(Plain-text document sources)
*****

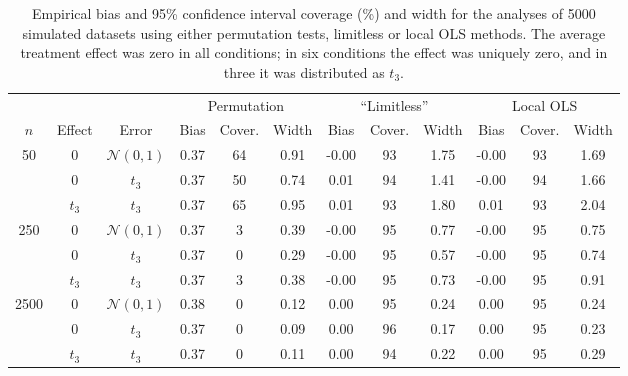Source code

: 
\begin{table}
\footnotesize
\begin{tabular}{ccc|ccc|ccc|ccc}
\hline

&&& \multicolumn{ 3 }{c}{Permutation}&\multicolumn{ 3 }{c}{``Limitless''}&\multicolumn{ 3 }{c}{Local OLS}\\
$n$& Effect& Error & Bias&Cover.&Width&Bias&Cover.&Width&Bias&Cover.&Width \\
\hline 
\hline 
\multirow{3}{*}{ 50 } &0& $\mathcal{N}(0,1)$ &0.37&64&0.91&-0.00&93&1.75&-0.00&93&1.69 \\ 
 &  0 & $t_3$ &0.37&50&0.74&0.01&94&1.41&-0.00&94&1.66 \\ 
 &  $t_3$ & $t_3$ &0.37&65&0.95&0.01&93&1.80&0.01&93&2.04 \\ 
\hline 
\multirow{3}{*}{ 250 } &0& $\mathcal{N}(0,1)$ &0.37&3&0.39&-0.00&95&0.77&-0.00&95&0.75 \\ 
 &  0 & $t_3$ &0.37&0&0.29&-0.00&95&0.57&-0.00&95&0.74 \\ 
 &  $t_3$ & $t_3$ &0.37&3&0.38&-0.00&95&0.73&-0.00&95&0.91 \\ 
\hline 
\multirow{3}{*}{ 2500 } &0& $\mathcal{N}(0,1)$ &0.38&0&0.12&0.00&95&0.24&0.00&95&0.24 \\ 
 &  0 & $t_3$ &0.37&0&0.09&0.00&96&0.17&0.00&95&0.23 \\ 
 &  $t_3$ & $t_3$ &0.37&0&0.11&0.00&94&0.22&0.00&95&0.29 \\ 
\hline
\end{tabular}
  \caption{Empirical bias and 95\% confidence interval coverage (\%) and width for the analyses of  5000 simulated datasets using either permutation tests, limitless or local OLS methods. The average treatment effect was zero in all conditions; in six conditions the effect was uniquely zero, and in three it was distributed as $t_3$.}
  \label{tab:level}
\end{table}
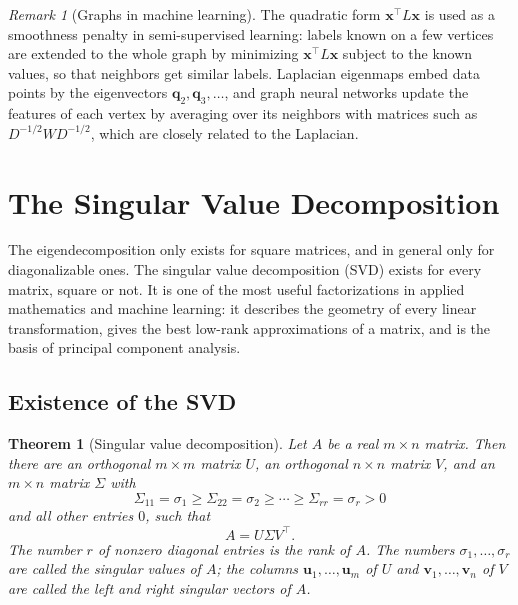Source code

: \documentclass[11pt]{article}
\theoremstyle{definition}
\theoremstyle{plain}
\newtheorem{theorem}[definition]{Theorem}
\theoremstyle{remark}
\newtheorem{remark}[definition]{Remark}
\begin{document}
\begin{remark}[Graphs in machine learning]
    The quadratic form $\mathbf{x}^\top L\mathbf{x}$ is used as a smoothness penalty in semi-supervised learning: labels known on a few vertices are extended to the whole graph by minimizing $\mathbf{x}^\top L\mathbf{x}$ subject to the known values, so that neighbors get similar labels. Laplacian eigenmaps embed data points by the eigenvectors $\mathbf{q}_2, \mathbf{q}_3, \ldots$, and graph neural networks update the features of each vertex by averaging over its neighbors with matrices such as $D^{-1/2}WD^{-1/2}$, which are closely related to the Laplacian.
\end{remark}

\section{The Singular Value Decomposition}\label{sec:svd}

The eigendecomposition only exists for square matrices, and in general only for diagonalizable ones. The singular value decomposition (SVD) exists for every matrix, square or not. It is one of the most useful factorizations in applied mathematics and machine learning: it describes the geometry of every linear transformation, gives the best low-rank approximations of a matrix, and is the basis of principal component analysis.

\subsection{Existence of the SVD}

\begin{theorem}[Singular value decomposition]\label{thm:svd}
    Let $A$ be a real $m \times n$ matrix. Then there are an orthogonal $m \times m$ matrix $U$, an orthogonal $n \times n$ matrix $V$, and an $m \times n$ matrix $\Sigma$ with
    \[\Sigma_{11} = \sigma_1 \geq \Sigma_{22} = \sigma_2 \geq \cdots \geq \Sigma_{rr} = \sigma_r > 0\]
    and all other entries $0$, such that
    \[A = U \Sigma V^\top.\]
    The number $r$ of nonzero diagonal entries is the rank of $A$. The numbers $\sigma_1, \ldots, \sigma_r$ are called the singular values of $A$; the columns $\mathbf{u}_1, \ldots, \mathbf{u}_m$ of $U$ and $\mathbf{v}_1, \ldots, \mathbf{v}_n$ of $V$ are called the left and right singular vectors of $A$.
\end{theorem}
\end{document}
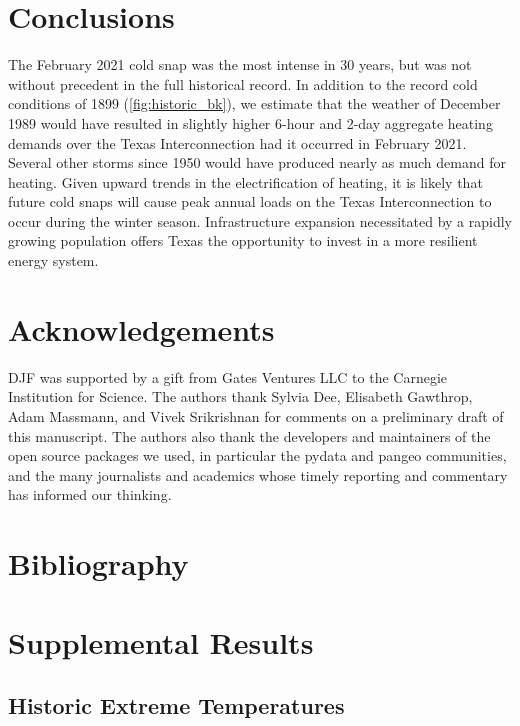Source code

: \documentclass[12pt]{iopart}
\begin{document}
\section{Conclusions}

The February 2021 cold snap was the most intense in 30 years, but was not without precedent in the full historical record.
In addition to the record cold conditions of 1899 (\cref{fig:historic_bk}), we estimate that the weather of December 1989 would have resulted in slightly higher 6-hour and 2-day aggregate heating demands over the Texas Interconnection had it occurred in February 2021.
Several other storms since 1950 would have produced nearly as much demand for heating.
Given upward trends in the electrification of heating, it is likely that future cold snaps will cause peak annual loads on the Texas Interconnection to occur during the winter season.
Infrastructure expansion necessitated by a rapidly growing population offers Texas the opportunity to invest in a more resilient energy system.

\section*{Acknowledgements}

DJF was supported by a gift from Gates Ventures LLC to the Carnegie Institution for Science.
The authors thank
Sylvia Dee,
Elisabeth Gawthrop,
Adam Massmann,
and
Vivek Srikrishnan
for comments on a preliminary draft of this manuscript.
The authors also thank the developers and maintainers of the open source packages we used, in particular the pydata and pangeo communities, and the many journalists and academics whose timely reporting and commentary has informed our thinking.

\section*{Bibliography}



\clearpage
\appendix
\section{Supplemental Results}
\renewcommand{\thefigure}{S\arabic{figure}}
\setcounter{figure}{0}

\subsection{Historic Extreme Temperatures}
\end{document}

*****

== Exercise brief ==
Among the entries above, find the line with "Given upward trends" and the line with "for comments on"; give again exactly these two lines and all lines between them.

== Answer for the task ==
Given upward trends in the electrification of heating, it is likely that future cold snaps will cause peak annual loads on the Texas Interconnection to occur during the winter season.
Infrastructure expansion necessitated by a rapidly growing population offers Texas the opportunity to invest in a more resilient energy system.

\section*{Acknowledgements}

DJF was supported by a gift from Gates Ventures LLC to the Carnegie Institution for Science.
The authors thank
Sylvia Dee,
Elisabeth Gawthrop,
Adam Massmann,
and
Vivek Srikrishnan
for comments on a preliminary draft of this manuscript.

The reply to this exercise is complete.